The arts in Perth tend towards the conservative except at Perth International Festival time, when the avant-garde is embraced. Nevertheless, the overall scene is healthy, with an excellent symphony orchestra, ballet company, opera company and several professional theatre troupes. There is no shortage of talent in town: the West Australian Academy of the Performing Arts (WAAPA), renowned for turning out stars of stage and screen, attracts students from all over the country. While the arts in Perth lack a visible focal point, such as Sydney's Opera House or Brisbane's Performing Arts Centre, the Perth Cultural Centre in Northbridge (tel: (08) 94 92 66 00) goes some way to filling the void, as does the architectural gem that is His Majesty's Theatre. Tickets to most shows are available from Ticketmaster (tel: 136 122).

Music:
The West Australian Opera performs six to nine weeks a year at the Edwardian His Majesty's Theatre, 825 Hay Street (tel: (08) 93 21 27 21). Perth Concert Hall, 5 St George's Terrace (tel: (08) 94 84 11 33), is the prime venue for classical music and also the home of the West Australian Symphony Orchestra; the hall's acoustics have been acclaimed as the best in Australia.

Theatre:
His Majesty's Theatre is the elegant venue for opera, ballet, musicals and other theatrical presentations. Burswood Theatre in the Casino, Great Eastern Highway (tel: (08) 93 62 77 77), presents big-budget musicals, such as Chicago and Fame.
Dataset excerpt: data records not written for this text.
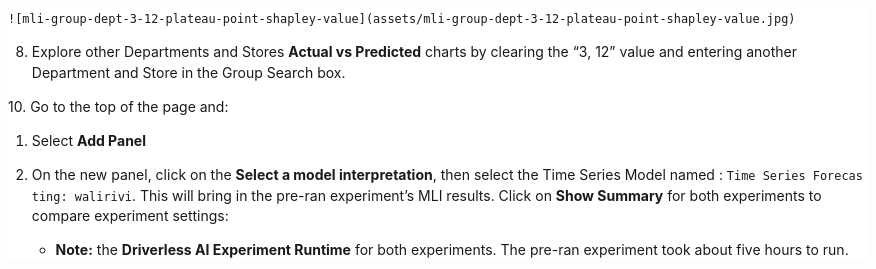     ![mli-group-dept-3-12-plateau-point-shapley-value](assets/mli-group-dept-3-12-plateau-point-shapley-value.jpg)


8. Explore other Departments and Stores **Actual vs Predicted** charts by clearing the “3, 12” value and entering another Department and Store in the Group Search box.

10\. Go to the top of the page and:

1. Select **Add Panel**
2. On the new panel, click on the **Select a model interpretation**, then select the Time Series Model named : ``Time Series Forecasting: walirivi``. This will bring in the pre-ran experiment’s MLI results. Click on **Show Summary** for both experiments to compare experiment settings:

    - **Note:** the **Driverless AI Experiment Runtime** for both experiments. The pre-ran experiment took about five hours to run.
The Art Deco Regal Theatre, 474 Hay Street, Subiaco (tel: (08) 94 84 11 33), formerly a cinema, hosts bedroom-farce-style theatre. The Perth Theatre Company treads the boards at the Playhouse Theatre, 3 Pier Street (tel: (08) 92 31 23 77); the more cutting-edge Black Swan Theatre Company is based at the Subiaco Theatre Centre, 180 Hamersley Road, Subiaco (tel: (08) 93 81 24 03). Yirra Yaarkin Noongar Theatre (tel: (08) 92 02 19 66) is a leading Australian Aboriginal theatre company whose performances combine traditional dance with contemporary issue-based drama.

Dance:
The West Australian Ballet (tel: (08) 94 81 07 07), resident at His Majesty's Theatre, performs a repertoire of modern dance as well as classical ballet. Buzz Dance Theatre (tel: (08) 92 26 23 33) is an important local modern dance company. Major Australian and international dance companies frequently tour to Perth and perform at His Majesty's Theatre and the Burswood Theatre in the Casino.

Film:
Mainstream movies are screened at Hoyts, Greater Union and Reading multiplexes throughout the city; tickets are cheaper on Tuesdays. Arthouse cinema can be enjoyed at the Cinema Paradiso, 164 James Street, Northbridge (tel: (08) 92 27 17 71) and the Luna, 155 Oxford Street, Leederville (tel: (08) 94 44 40 56). A good budget cinema in the middle of town is the Piccadilly, Hay Street Mall (tel: (08) 93 22 35 77). Outdoor movies are popular during the summer months at the Sunset Cinema in Kings Park, the Somerville Auditorium at the University of Western Australia and the Luna in the Park in Leederville.
Perth is somewhat under-represented in Australian cinema; Peter Weir's Gallipoli (1981) and Scott Hicks' Shine (1996) are arguably the best movies to include Perth as a setting, and the modern city appears in Bill Bennett's Kiss or Kill (1998). Up-and-coming Hollywood stars Heath Ledger and Frances O'Connor are originally from Perth.

Cultural events:
The Perth International Arts Festival takes places every year from late January to the end of February, showcasing local and international theatre, dance, film, music and visual art at venues around the city. The festival is the oldest of its kind in Australia, dating back to 1952. July sees National Islander Observance Committee Week, featuring exhibitions of indigenous art and traditional performances. Perth's Pride Festival happens in September/October with a range of gay and lesbian cultural events culminating in a street parade and dance party.

Literary Notes
Perth features in a number of important Australian books. A B Facey, author of the panoramic autobiography and quintessential 'Aussie battler' story, A Fortunate Life (1981), lived for a large part of that life in Perth working on the (now defunct) tram system. Tim Winton's modern classic Cloudstreet (1991) chronicles 20 years in the life of a Leederville family following World War II, while Robert Drewe's memoir The Shark Net (2000) evokes Perth in the fifties, during serial killer Eric Cooke's reign of terror. Archie Weller's The Day of the Dog (1980), about urban Aboriginal life in Perth, is a key work of black Australian literature; Sally Morgan's lyrical My Place (1987) is another. The city was also home to Australia's greatest Aboriginal playwright, Jack Davis, who tackled injustice in The Dreamers (1982) and No Sugar (1986). Writers who currently call Perth home include Australian literary grande dame Elizabeth Jolley (Miss Peabody's Inheritance, 1983, and An Accommodating Spouse, 1999) and acclaimed, reclusive science fiction author Greg Egan (Permutation City, 1994).